Problem requirements: Produce word for word the lines of the data below running from the one that has "allocation by phase:**" to the one that has "for unexpected issues", inclusive, and no others.

Data records:
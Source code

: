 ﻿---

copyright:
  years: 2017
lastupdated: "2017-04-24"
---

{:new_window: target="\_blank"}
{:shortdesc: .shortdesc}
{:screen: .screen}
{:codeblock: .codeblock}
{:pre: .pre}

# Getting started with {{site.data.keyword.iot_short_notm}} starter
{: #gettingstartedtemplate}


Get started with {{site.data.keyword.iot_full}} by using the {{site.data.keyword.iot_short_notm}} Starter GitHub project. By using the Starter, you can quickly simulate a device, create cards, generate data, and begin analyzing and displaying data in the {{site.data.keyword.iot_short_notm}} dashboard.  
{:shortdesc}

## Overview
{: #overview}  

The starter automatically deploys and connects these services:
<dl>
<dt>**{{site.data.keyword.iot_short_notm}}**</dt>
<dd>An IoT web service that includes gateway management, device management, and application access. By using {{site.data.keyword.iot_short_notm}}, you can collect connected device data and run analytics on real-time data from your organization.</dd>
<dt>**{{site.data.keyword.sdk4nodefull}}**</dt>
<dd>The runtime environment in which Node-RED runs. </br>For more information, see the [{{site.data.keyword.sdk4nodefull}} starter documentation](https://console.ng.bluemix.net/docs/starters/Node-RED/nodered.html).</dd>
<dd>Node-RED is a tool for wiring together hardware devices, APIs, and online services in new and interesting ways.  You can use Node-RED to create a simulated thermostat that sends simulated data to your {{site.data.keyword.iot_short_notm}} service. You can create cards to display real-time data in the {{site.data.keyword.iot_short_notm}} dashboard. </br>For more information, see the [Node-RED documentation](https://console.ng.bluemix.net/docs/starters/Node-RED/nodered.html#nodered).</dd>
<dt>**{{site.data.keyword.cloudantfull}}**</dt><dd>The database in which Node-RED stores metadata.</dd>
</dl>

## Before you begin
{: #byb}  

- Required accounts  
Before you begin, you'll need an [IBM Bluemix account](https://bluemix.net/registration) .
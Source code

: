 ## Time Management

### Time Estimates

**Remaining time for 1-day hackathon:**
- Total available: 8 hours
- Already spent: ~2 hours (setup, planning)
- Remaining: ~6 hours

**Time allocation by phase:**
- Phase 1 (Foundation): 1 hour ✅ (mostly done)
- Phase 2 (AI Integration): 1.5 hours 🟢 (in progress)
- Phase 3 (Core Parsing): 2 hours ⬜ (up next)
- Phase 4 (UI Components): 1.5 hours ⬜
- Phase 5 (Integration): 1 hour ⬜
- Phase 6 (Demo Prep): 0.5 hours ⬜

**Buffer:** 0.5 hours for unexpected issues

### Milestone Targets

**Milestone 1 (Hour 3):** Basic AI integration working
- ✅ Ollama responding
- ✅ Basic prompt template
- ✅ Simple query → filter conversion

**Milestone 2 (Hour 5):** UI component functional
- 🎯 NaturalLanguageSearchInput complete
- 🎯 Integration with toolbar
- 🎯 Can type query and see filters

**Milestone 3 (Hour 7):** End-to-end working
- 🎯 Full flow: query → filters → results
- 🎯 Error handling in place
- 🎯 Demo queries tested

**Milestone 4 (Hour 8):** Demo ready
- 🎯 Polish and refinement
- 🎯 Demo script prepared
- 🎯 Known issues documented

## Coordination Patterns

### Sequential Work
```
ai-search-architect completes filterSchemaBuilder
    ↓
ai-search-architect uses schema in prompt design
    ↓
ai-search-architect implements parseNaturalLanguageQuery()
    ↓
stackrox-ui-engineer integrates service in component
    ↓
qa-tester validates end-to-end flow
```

Written answer:
**Time allocation by phase:**
- Phase 1 (Foundation): 1 hour ✅ (mostly done)
- Phase 2 (AI Integration): 1.5 hours 🟢 (in progress)
- Phase 3 (Core Parsing): 2 hours ⬜ (up next)
- Phase 4 (UI Components): 1.5 hours ⬜
- Phase 5 (Integration): 1 hour ⬜
- Phase 6 (Demo Prep): 0.5 hours ⬜

**Buffer:** 0.5 hours for unexpected issues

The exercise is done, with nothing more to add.